An aged vodka made in Poland and Russia. Polish version at right.
According to the old Polmos Vodka Site, the tradition of aging vodka originated
in Poland and goes back for many centuries. The story goes that a long,
long time ago a baby girl was born. A barrel of vodka was safely buried
underground. Years goes by.. and on the day of the daughter's wedding the
barrel would be dug up, and set up for the wedding celebration. Imagine
the surprise of the parents when they realized that there was a different
vodka in the barrel. Everyone loves what the vodka, the time and the oak
barrel had made. They realize that it was the aging process in the oak barrel
that made this vodka so special. Beautiful golden color, a unique brandy-like
taste, smooooth.. Aged for at least five years, and of limited supply, this
rare Vodka has been awarded a gold medal by the world. Starka now appears to be owned by the Szczecin branch of Polmos.
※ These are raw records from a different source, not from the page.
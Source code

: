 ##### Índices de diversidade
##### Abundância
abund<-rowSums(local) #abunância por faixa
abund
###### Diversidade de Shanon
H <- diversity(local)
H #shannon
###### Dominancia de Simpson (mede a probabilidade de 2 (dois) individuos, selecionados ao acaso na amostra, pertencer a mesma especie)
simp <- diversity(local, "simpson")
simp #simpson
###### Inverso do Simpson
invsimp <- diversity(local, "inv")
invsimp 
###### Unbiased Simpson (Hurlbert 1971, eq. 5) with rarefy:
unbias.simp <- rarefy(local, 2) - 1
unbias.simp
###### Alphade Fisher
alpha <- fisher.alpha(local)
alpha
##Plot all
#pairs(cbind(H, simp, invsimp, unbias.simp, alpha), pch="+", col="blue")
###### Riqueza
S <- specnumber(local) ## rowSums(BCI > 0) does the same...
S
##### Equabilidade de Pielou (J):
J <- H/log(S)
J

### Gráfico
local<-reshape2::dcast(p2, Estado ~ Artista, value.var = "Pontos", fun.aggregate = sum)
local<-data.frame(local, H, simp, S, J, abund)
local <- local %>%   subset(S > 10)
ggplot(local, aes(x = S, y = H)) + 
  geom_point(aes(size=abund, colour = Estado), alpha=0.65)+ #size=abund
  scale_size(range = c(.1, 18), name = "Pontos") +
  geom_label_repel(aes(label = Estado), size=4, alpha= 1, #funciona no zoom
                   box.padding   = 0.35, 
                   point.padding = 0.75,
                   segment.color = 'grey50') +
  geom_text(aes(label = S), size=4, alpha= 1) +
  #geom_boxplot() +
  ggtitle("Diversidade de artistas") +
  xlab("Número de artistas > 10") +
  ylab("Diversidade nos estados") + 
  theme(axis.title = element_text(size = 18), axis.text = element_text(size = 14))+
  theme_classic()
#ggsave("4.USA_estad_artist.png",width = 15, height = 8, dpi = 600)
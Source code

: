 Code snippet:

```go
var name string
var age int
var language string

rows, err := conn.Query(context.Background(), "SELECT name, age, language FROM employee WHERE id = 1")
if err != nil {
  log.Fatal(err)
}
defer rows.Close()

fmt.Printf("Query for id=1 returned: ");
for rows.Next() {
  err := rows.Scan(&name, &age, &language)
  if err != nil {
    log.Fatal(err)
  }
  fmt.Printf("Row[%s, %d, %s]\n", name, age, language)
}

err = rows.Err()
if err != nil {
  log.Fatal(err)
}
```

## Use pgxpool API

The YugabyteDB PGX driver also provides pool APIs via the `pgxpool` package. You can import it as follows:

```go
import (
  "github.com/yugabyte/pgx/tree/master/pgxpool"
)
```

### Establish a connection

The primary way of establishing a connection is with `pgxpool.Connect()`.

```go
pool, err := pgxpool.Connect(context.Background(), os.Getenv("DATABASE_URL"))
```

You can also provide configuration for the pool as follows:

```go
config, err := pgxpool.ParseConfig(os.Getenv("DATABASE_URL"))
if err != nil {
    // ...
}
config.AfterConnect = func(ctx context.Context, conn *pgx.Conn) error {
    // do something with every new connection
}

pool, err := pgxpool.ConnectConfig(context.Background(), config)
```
Further refinements are described in Classic Vodka by Nicholas Faith and Ian Wisniewski:
Poland and Russia boast the widest range of flavoured vodkas, spanning
such ingredients as rowan berries, juniper, honey, pepper, lemon, blackcurrant
and cherries. While some styles are produced by both countries, there are
significant differences in the ingredients used. Russian lemon vodka, Limonnaya,
for example, uses lemon peel, while the Polish version, Cytrynowka uses
lemon tree leaves as well as lemon peel. Similarly, both countries produce
Starka, an aged vodka. The Poles blend unrectified rye spirit with tiny
amount of Malaga wine, which is aged for a minimum of 10 years in small
oak casks. [note from the publisher:........................] The Russians
combine grain spirits flavoured with an infusion of apple and pear tree
leaves, together with brandy and port.